Потом наступило ужасное время. Я не хотела его больше видеть, боялась его видеть. Он слал мне цветы, он писал письмо за письмом и умолял простить его. Но я полагала его за негодяя; на письма я не отвечала, а цветы выбрасывала в окошко… Но я думала о нем беспрестанно. И теперь уж думала не только о поцелуях; я познала теперь соблазн. Я чувствовала, что меня будто подменили, и я стала другая, хотя ничего ведь такого не произошло. И я вообразила себе, что все это замечают. Никому не понять, как я страдала. Осенью, когда мы уже вернулись в город, я пошла как-то под вечер прогуляться. На перекрестках свистел ветер, сверху все время принималось капать. Я свернула на улицу, где, я знала, он живет, и дошла до его дома. Я остановилась и увидела, что окошко его светится, я видела его голову в свете лампы, склоненную над книгой. Меня словно магнитом тянуло, мне так хотелось туда, к нему. Я скользнула в подъезд, поднялась до середины лестницы — и повернула назад.

Если б он написал мне в те дни, я бы ответила. Но ему надоело писать в пустоту, а потом нам так и не пришлось встретиться — лишь через много лет, но к тому времени столько всего переменилось в жизни.

Я вам уже говорила, что получила очень религиозное воспитание. И теперь я искала спасения в религии, я решила сделаться сестрой милосердия, но вскоре пришлось это оставить, так как здоровье мое совсем расстроилось; снова я сидела дома, возилась, как прежде, по хозяйству, и мечтала, и тосковала, и молила бога избавить меня от моих грез и от моей тоски. Я чувствовала, что долго я так не выдержу, что должно прийти какое-то избавление И вот в один прекрасный день я узнаю от отца, что пастор Грегориус просит моей руки. Я буквально остолбенела от изумлении он ни разу не позволил себе по отношению ко мне ни слова, ни жеста, которые выдали бы его намерения. Он часто бывал у нас в доме, мама перед ним благоговела, а отец, мне кажется, чуточку побаивался. Я ушла к себе в комнату и расплакалась. Мне он всегда был как-то по-особому неприятен, и оттого-то, по-моему, и и решила в конце концов согласиться. Никто меня не вынуждал, никто не уговаривал. Просто я решила, что такова, видно, божьи воля. Ведь меня приучили думать, будто воля господа всегда и том, что наиболее противно нашей собственной воле. Ведь только еще минувшей бессонной ночью я молила господа ниспослать мне избавление и покой. Вот я и решила, что он внял моим молитвам — на свой лад. Я вообразила, что совершенно ясно вижу, в чем его воля. Подле этого человека, думалось мне, тоска моя угаснет и страсти мои улягутся, и господь, стало быть, обо мне позаботился.
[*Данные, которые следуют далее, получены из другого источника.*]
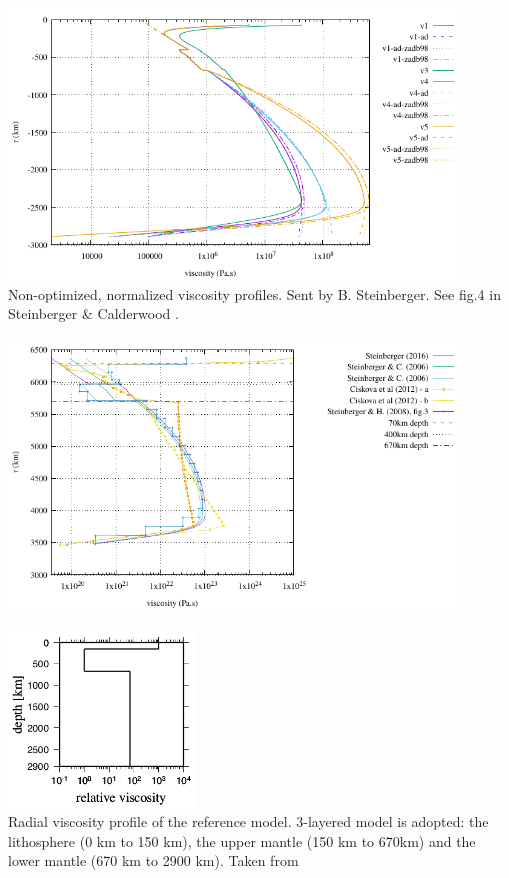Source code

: 
\begin{center}
\includegraphics[width=12cm]{images/viscosity_profile/profiles_steinberger}\\
{\captionfont 
Non-optimized, normalized viscosity profiles. Sent by B. Steinberger. 
See fig.4 in Steinberger \& Calderwood \cite{stca06}.}
\end{center}


\begin{center}
\includegraphics[width=12cm]{images/viscosity_profile/profiles}
\end{center}



\begin{center}
\includegraphics[width=5cm]{images/viscosity_profile/yohk01}\\
{\captionfont Radial viscosity profile of the reference model. 3-layered model is adopted: 
the lithosphere (0 km to 150 km), the upper mantle (150 km to 670km) 
and the lower mantle (670 km to 2900 km). Taken from \cite{yohk01}}
\end{center}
А что человек он хороший, добрый — в том я не сомневалась, ведь он был священнослужитель.

Но вышло по-иному. Он не сумел убить мои мечты, он сумел лишь испачкать их. Зато он убил мало-помалу мою веру. Это единственное, за что я ему благодарна, потому что ни капельки о ней не жалею. Когда я теперь думаю о ней, она представляется мне разве что нелепой. Все, что влечет, о чем сладостно думать, все это почему-то грех. Объятия мужчины грех, коли они влекут тебя и желанны тебе; зато если они тебе отвратительны, пытки, мука, мерзость — вот тогда грех не желать их! Ну, скажите, доктор Глас, разве это не странно?